Hollywood Career
Beginning in 1941, he first turned out several B-films and programmers for various studios before he gained a seven-year contract with Universal Studios in 1943. As house director, his services were often used to salvage troublesome productions at the studio. On Mark Hellinger's production Swell Guy (1946), for instance, Siodmak was brought in to replace Frank Tuttle only six days after completing work on The Killers.
At Universal, Siodmak made yet another B-film, Son of Dracula (1943), the third in a trilogy of Dracula movies (based on his brother Curt's original story). His second feature, and first A-film, was the Maria Montez-Jon Hall vehicle, Cobra Woman (1944), made in garish Technicolor.

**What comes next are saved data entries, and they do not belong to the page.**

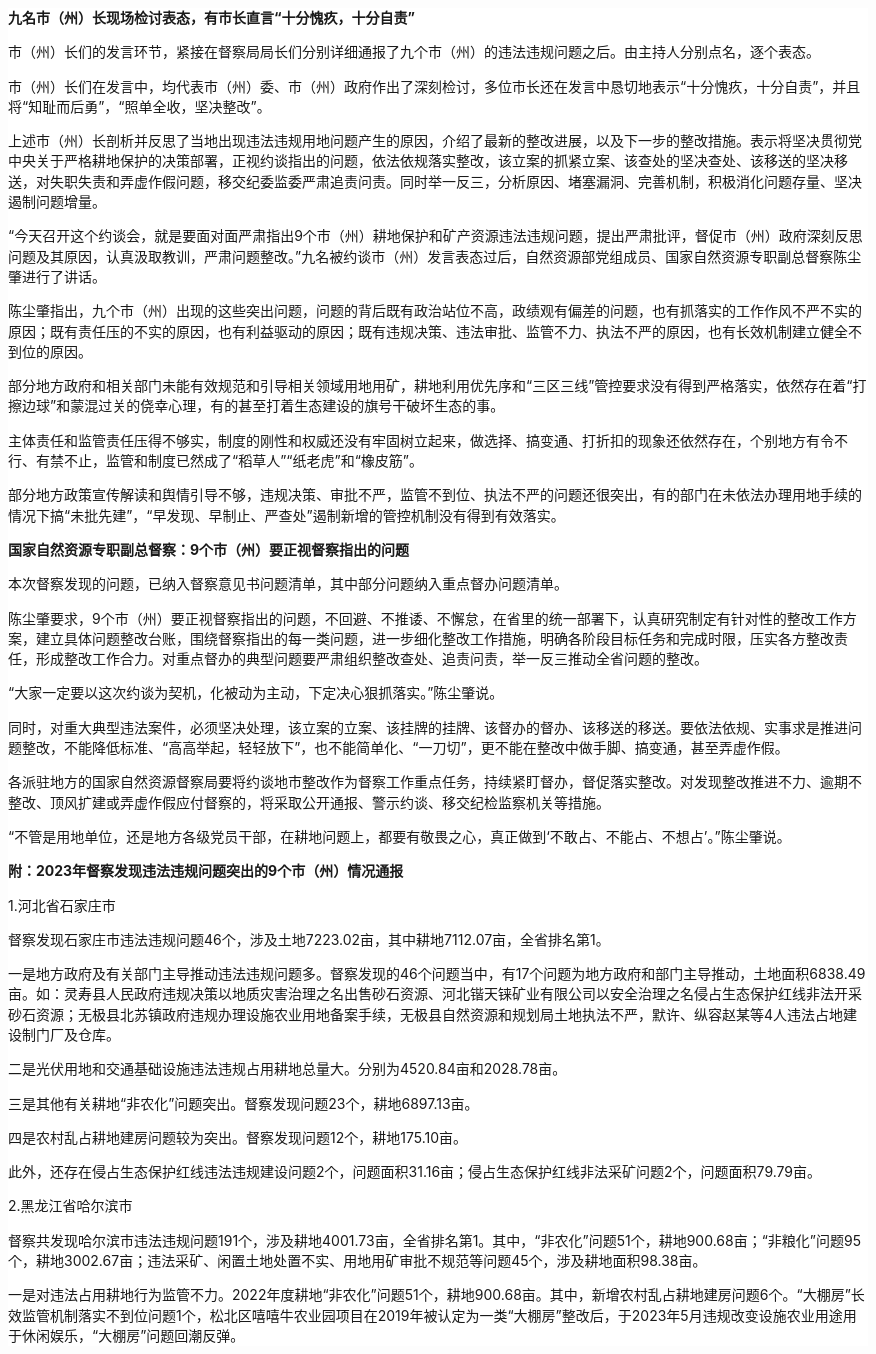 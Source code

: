 **九名市（州）长现场检讨表态，有市长直言“十分愧疚，十分自责”**

市（州）长们的发言环节，紧接在督察局局长们分别详细通报了九个市（州）的违法违规问题之后。由主持人分别点名，逐个表态。

市（州）长们在发言中，均代表市（州）委、市（州）政府作出了深刻检讨，多位市长还在发言中恳切地表示“十分愧疚，十分自责”，并且将“知耻而后勇”，“照单全收，坚决整改”。

上述市（州）长剖析并反思了当地出现违法违规用地问题产生的原因，介绍了最新的整改进展，以及下一步的整改措施。表示将坚决贯彻党中央关于严格耕地保护的决策部署，正视约谈指出的问题，依法依规落实整改，该立案的抓紧立案、该查处的坚决查处、该移送的坚决移送，对失职失责和弄虚作假问题，移交纪委监委严肃追责问责。同时举一反三，分析原因、堵塞漏洞、完善机制，积极消化问题存量、坚决遏制问题增量。

“今天召开这个约谈会，就是要面对面严肃指出9个市（州）耕地保护和矿产资源违法违规问题，提出严肃批评，督促市（州）政府深刻反思问题及其原因，认真汲取教训，严肃问题整改。”九名被约谈市（州）发言表态过后，自然资源部党组成员、国家自然资源专职副总督察陈尘肇进行了讲话。

陈尘肇指出，九个市（州）出现的这些突出问题，问题的背后既有政治站位不高，政绩观有偏差的问题，也有抓落实的工作作风不严不实的原因；既有责任压的不实的原因，也有利益驱动的原因；既有违规决策、违法审批、监管不力、执法不严的原因，也有长效机制建立健全不到位的原因。

部分地方政府和相关部门未能有效规范和引导相关领域用地用矿，耕地利用优先序和“三区三线”管控要求没有得到严格落实，依然存在着“打擦边球”和蒙混过关的侥幸心理，有的甚至打着生态建设的旗号干破坏生态的事。

主体责任和监管责任压得不够实，制度的刚性和权威还没有牢固树立起来，做选择、搞变通、打折扣的现象还依然存在，个别地方有令不行、有禁不止，监管和制度已然成了“稻草人”“纸老虎”和“橡皮筋”。

部分地方政策宣传解读和舆情引导不够，违规决策、审批不严，监管不到位、执法不严的问题还很突出，有的部门在未依法办理用地手续的情况下搞“未批先建”，“早发现、早制止、严查处”遏制新增的管控机制没有得到有效落实。

**国家自然资源专职副总督察：9个市（州）要正视督察指出的问题**

本次督察发现的问题，已纳入督察意见书问题清单，其中部分问题纳入重点督办问题清单。

陈尘肇要求，9个市（州）要正视督察指出的问题，不回避、不推诿、不懈怠，在省里的统一部署下，认真研究制定有针对性的整改工作方案，建立具体问题整改台账，围绕督察指出的每一类问题，进一步细化整改工作措施，明确各阶段目标任务和完成时限，压实各方整改责任，形成整改工作合力。对重点督办的典型问题要严肃组织整改查处、追责问责，举一反三推动全省问题的整改。

“大家一定要以这次约谈为契机，化被动为主动，下定决心狠抓落实。”陈尘肇说。

同时，对重大典型违法案件，必须坚决处理，该立案的立案、该挂牌的挂牌、该督办的督办、该移送的移送。要依法依规、实事求是推进问题整改，不能降低标准、“高高举起，轻轻放下”，也不能简单化、“一刀切”，更不能在整改中做手脚、搞变通，甚至弄虚作假。

各派驻地方的国家自然资源督察局要将约谈地市整改作为督察工作重点任务，持续紧盯督办，督促落实整改。对发现整改推进不力、逾期不整改、顶风扩建或弄虚作假应付督察的，将采取公开通报、警示约谈、移交纪检监察机关等措施。

“不管是用地单位，还是地方各级党员干部，在耕地问题上，都要有敬畏之心，真正做到‘不敢占、不能占、不想占’。”陈尘肇说。

**附：2023年督察发现违法违规问题突出的9个市（州）情况通报**

1.河北省石家庄市

督察发现石家庄市违法违规问题46个，涉及土地7223.02亩，其中耕地7112.07亩，全省排名第1。

一是地方政府及有关部门主导推动违法违规问题多。督察发现的46个问题当中，有17个问题为地方政府和部门主导推动，土地面积6838.49亩。如：灵寿县人民政府违规决策以地质灾害治理之名出售砂石资源、河北锴天铼矿业有限公司以安全治理之名侵占生态保护红线非法开采砂石资源；无极县北苏镇政府违规办理设施农业用地备案手续，无极县自然资源和规划局土地执法不严，默许、纵容赵某等4人违法占地建设制门厂及仓库。

二是光伏用地和交通基础设施违法违规占用耕地总量大。分别为4520.84亩和2028.78亩。

三是其他有关耕地“非农化”问题突出。督察发现问题23个，耕地6897.13亩。

四是农村乱占耕地建房问题较为突出。督察发现问题12个，耕地175.10亩。

此外，还存在侵占生态保护红线违法违规建设问题2个，问题面积31.16亩；侵占生态保护红线非法采矿问题2个，问题面积79.79亩。

2.黑龙江省哈尔滨市

督察共发现哈尔滨市违法违规问题191个，涉及耕地4001.73亩，全省排名第1。其中，“非农化”问题51个，耕地900.68亩；“非粮化”问题95个，耕地3002.67亩；违法采矿、闲置土地处置不实、用地用矿审批不规范等问题45个，涉及耕地面积98.38亩。

一是对违法占用耕地行为监管不力。2022年度耕地“非农化”问题51个，耕地900.68亩。其中，新增农村乱占耕地建房问题6个。“大棚房”长效监管机制落实不到位问题1个，松北区嘻嘻牛农业园项目在2019年被认定为一类“大棚房”整改后，于2023年5月违规改变设施农业用途用于休闲娱乐，“大棚房”问题回潮反弹。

But his first all-out noir was Phantom Lady (1944), for staff producer Joan Harrison, Universal's first female executive and Alfred Hitchcock's former secretary and script assistant. Following the critical success of Phantom Lady, Siodmak directed Christmas Holiday (1944) with Deanna Durbin. And for the first time in Hollywood, his work attained the stylistic and thematic characteristics that are evident in his later noirs. His black and white stylisations and urban backdrop together with his light and shadow designs formed the basic structure of classic noir films. Christmas Holiday was Deanna Durbin's most successful feature, and she considered it her only good film. During Siodmak's tenure, Universal made the most of the noir style, but the capstone was The Killers in 1946. A critical and financial success, it earned Siodmak his only Oscar nomination for direction in Hollywood (his German production The Devil Came at Night (Nachts, wenn der Teufel kam) would be nominated for Best Foreign Language Film in 1956). Robert Siodmak was considered an actor's director, discovering Burt Lancaster and skillfully directing actresses such as Ava Gardner, Olivia de Havilland, Dorothy McGuire, Yvonne de Carlo, Barbara Stanwyck and Ella Raines.